Un carro armato all’interno del campo di addestramento di Rukla, durante le esercitazioni della scorsa estate. La presenza militare qui riporta alla mente di molti rifugiati la guerra da cui sono fuggiti. (Foto: Army Europe Images)


Il centro è noto per essere un ambiente psicologicamente difficile e per le relazioni tese tra le guardie e i detenuti, che talvolta degenerano in episodi di violenza.

Ci sono state segnalazioni di guardie che chiamano gli abitanti del centro per numero anziché per nome e riferendosi loro come agli “illegali” (nelegalai), termine dispregiativo lituano per i migranti privi di documenti.

Slogan nazionalisti

E’ possibile che richiamare l’attenzione sul trattamento dei migranti e dei rifugiati a tarda notte non fosse l’unico obiettivo degli attivisti. La data scelta non è casuale – il 16 febbraio la Lituania celebra la Giornata dell’Indipendenza, per commemorare la fondazione dello stato nel 1918.

Durante queste celebrazioni, le strade dell’ex capitale lituana, Kaunas, attirano marce neo-naziste che utilizzano svastiche stilizzate, canti nazionalistici e discorsi di odio razzista.

I manifesti sono stati esposti lungo il percorso che queste marce solitamente fanno in un apparente tentativo di rispondere preventivamente agli slogan anti-immigrati.

Accusa troppo zelante?

Tuttavia, basandosi sull’opinione di un esperto linguistico, il pubblico ministero intende dimostrare che Viktorija e i suoi amici stavano incitando all’uso della violenza contro i rifugiati che vivono a Rukla. Inoltre, l’esperto dell’accusa è arrivato a interpretare il messaggio contenuto nel manifesto come potenziale incitamento a danneggiare le strutture militari situate nell’area di Rukla.
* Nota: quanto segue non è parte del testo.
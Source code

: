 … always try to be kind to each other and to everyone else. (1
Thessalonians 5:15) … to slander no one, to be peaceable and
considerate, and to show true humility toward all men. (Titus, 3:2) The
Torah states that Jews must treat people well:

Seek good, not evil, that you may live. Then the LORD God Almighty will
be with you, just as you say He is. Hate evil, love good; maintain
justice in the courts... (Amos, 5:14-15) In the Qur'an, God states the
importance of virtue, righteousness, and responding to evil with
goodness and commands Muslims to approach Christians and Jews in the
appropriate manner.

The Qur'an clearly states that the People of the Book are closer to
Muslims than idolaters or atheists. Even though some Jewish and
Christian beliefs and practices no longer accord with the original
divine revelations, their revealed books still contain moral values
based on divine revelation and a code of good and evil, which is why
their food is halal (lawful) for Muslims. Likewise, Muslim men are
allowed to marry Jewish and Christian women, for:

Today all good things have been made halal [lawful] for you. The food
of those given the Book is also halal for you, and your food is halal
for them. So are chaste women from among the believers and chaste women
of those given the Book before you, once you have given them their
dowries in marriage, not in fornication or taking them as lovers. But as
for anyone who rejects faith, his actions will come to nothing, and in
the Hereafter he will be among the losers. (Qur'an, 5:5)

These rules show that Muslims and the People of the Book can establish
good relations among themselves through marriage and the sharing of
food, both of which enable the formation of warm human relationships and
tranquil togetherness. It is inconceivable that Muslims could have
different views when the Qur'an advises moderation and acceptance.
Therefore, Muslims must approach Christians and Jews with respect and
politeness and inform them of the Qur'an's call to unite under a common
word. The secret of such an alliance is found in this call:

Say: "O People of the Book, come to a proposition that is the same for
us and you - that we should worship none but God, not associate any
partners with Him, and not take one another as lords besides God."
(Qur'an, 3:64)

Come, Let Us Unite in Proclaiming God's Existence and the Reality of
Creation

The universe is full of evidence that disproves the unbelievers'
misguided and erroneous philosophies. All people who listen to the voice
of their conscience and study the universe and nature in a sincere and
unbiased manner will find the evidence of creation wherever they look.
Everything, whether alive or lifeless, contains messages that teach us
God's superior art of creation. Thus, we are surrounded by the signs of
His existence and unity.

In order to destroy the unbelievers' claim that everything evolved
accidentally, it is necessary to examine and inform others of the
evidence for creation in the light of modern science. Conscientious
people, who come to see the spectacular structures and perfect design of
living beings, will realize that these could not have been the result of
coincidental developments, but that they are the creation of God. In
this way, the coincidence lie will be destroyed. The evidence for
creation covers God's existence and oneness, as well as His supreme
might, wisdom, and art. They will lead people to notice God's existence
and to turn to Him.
Nel frattempo la difesa ha presentato cinque opinioni di esperti indipendenti che hanno fornito un’interpretazione alternativa del messaggio contenuto nei manifesti, spiegando al giudice che il messaggio molto probabilmente proviene dall’Australia ed è chiaramente un discorso politico volto a criticare le pratiche di gestione dei centri di detenzione per migranti.

La terza udienza è prevista per fine febbraio.